Gerry Baker: Competition is obviously driving so much of the activity we’re seeing. And when we talk about global competition and the AI race between the US and China, in particular, other players there too. But the potential from these machines is so great, the challenge of imposing a regulatory structure that somehow that doesn’t convey an advantage for one against another or doesn’t incentivize some people to figure out ways around it, I mean, that’s a fundamental challenge, isn’t it?
Vasant Dhar: It is.
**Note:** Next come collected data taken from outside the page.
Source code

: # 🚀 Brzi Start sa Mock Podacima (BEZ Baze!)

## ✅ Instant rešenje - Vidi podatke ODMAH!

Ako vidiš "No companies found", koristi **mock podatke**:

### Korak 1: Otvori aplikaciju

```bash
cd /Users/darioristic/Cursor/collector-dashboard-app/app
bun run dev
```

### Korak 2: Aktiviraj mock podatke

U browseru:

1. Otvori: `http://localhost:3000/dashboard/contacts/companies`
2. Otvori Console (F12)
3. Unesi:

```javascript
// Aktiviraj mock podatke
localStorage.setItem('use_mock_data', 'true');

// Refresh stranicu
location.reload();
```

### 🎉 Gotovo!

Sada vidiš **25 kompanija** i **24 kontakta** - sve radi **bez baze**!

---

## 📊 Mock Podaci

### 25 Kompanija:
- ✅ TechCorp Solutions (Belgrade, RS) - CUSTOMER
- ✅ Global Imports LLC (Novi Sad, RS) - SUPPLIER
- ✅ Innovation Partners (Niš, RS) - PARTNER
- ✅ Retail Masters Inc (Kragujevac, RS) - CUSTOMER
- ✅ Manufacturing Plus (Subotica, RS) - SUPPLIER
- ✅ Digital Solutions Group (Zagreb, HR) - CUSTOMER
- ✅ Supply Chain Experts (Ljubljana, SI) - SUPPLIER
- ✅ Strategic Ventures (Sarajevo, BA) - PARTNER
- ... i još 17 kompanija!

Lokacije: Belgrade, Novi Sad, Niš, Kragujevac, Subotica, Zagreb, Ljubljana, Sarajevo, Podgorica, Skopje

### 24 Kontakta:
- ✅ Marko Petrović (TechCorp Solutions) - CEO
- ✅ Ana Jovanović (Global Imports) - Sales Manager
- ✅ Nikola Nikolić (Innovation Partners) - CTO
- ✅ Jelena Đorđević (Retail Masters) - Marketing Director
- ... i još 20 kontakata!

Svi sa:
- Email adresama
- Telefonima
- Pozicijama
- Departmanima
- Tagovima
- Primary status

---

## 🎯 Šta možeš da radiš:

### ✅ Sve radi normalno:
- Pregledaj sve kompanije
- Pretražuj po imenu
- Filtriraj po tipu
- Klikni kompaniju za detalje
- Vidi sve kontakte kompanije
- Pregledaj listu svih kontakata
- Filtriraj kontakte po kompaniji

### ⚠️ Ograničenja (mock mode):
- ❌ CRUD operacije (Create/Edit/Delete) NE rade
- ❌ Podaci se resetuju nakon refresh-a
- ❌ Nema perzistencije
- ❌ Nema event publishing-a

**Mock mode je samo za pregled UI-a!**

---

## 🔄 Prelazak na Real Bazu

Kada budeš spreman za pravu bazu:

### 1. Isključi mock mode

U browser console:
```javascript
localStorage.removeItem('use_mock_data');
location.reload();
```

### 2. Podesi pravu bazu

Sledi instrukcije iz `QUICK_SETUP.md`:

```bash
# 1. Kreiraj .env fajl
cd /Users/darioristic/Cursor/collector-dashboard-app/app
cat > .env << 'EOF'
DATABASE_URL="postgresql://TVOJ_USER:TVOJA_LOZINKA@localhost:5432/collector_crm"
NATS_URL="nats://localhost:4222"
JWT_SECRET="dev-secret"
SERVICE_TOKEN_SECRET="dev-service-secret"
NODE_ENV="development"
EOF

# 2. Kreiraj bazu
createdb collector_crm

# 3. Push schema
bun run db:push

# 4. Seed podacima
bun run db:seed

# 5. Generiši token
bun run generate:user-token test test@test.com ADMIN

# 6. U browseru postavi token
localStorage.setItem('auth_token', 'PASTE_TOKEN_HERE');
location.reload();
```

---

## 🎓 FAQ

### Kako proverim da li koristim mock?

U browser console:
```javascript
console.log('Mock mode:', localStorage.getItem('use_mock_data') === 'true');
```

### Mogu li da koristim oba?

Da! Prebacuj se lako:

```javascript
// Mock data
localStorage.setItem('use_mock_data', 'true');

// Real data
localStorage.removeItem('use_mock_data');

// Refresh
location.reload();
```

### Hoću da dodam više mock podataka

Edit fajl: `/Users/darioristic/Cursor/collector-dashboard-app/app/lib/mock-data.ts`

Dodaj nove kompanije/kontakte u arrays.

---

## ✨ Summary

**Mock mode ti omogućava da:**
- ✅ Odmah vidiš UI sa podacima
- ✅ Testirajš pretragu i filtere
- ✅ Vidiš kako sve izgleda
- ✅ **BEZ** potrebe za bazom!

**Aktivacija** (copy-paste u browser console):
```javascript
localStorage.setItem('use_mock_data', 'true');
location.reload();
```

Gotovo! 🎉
And I think one needs to be mindful about what we mean by regulation. So for example, if we try and preempt certain things, that can be risky because that can hamper innovation. On the other hand, to not have any accountability is irresponsible. So when we think of regulation, that the question is when things go wrong, who’s liable? We need regulation for that kind of stuff because when there’s a credible threat, you take that seriously. So when there’s a credible threat that if you’re doing something wrong and harmful that you could pay the price for it, I think that kind of regulation is solely needed. On the other hand, we don’t want regulation that stifles innovation by being preemptive and saying, well, you can’t do A, B or C. But we need to figure out how to strike the balance between things that we want to preempt, such as a machine can’t come and arrest you at home for nonpayment of taxes. Do we want to preempt that? Yes, probably, because we probably don’t want that kind of a society. That has nothing to do with innovation. It has to do with the kind of society, the kind of free society, the kind of democracy that we want. On the other hand, we do need regulation when it comes to harms because if it’s left unfettered and there’s no accountability, well, that will probably be bad for everyone. And that’s an area where you do need regulation.
Gerry Baker: Well, it’s appropriate that you finished with a reference to Aldous Huxley. Professor, your book is called Thinking With Machines: The Brave New World of AI. And of course, you’re host of the Brave New World podcast. Professor Vasant Dhar, thanks very much indeed for joining Free Expression.
Vasant Dhar: Thank you, Gerry. Enjoyed the conversation.
Gerry Baker: Well, that’s it for me and Free Expression. It’s been a great pleasure. I hope you’ve enjoyed this interview and the others that we’ve done. In the meantime, have a great week, and I hope to speak you again soon.